Her bones are too broad, her legs are too heavy, and even if she ever put on an
ao dai
and got accustomed to the material, just above it her face would be a dead giveaway—she will always look Chinese. That's not what her grandfather has in mind, though.

“They have nothing,” he says, and will not even look at all the Vietnamese who crowd through the street. “No empire, no culture, no language, no energy. They couldn't even keep their alphabet, which in any case was really ours.
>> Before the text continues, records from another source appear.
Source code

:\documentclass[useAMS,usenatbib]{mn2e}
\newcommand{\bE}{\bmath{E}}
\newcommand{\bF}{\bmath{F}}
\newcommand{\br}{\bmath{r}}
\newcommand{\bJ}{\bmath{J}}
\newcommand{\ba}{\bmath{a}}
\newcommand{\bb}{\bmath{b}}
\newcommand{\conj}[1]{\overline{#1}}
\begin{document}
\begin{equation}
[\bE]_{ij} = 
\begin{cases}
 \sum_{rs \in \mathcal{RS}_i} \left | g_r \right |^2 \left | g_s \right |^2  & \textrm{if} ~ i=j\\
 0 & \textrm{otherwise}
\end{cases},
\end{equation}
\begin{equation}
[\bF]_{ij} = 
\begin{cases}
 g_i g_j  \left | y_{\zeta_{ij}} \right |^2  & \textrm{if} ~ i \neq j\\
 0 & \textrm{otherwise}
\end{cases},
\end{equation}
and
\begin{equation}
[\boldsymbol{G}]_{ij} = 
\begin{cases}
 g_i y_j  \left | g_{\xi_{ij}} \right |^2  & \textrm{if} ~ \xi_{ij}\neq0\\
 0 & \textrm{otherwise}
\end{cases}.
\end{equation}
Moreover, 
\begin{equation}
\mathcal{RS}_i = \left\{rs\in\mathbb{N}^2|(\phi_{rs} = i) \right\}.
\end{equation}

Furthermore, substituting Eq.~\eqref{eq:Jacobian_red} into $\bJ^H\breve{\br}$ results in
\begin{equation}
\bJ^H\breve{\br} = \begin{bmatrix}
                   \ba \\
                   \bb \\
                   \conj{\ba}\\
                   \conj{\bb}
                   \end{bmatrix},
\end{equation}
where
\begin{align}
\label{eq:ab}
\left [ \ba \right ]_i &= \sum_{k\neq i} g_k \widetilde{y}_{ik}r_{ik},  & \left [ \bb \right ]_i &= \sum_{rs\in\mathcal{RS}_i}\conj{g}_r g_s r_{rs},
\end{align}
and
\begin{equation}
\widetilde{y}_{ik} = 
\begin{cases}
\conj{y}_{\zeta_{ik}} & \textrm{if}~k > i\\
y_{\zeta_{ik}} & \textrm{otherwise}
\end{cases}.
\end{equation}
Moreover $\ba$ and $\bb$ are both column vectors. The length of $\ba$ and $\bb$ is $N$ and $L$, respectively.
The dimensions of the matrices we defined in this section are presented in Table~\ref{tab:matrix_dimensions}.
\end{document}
What do they have that isn't borrowed?” and walking along in his long Mandarin coat and his beard, Sut On's grandfather does not dodge around trishaws or pedicabs, but passes right by them as if they were shadows and not there at all.

And soon they aren't: they have walked so far, Sut On and her grandfather, that by this time there are no more trishaws or bicycles, only Frenchmen in cars. Their eyes blink too much against the sunlight, their feet seem stuck as they push them, in big shoes, along the street.

“I've never told you this story before, Sut On,” her grandfather says. But she's in no mood for a story. No other street is so wide and so shiny, no other street has no markets or stalls. Instead, people walk in and out of glass-covered stores wearing the same kind of clothing that stares out from the glass. With their very pink faces, they climb to the top of high-windowed buildings, and when they get tired of being so high, they come down to the street, tip back in strange chairs, and, unfolding their newspapers, they sip cups of coffee and don't suck their gums. Not one of them knows enough to hold a cup with two hands, and despite this, they live in big white houses hidden by gardens, where maybe occasionally they take off their wide shoes. Even their little children have pink faces and red and yellow hair and, when they take rides on airplanes, do not come home to goats.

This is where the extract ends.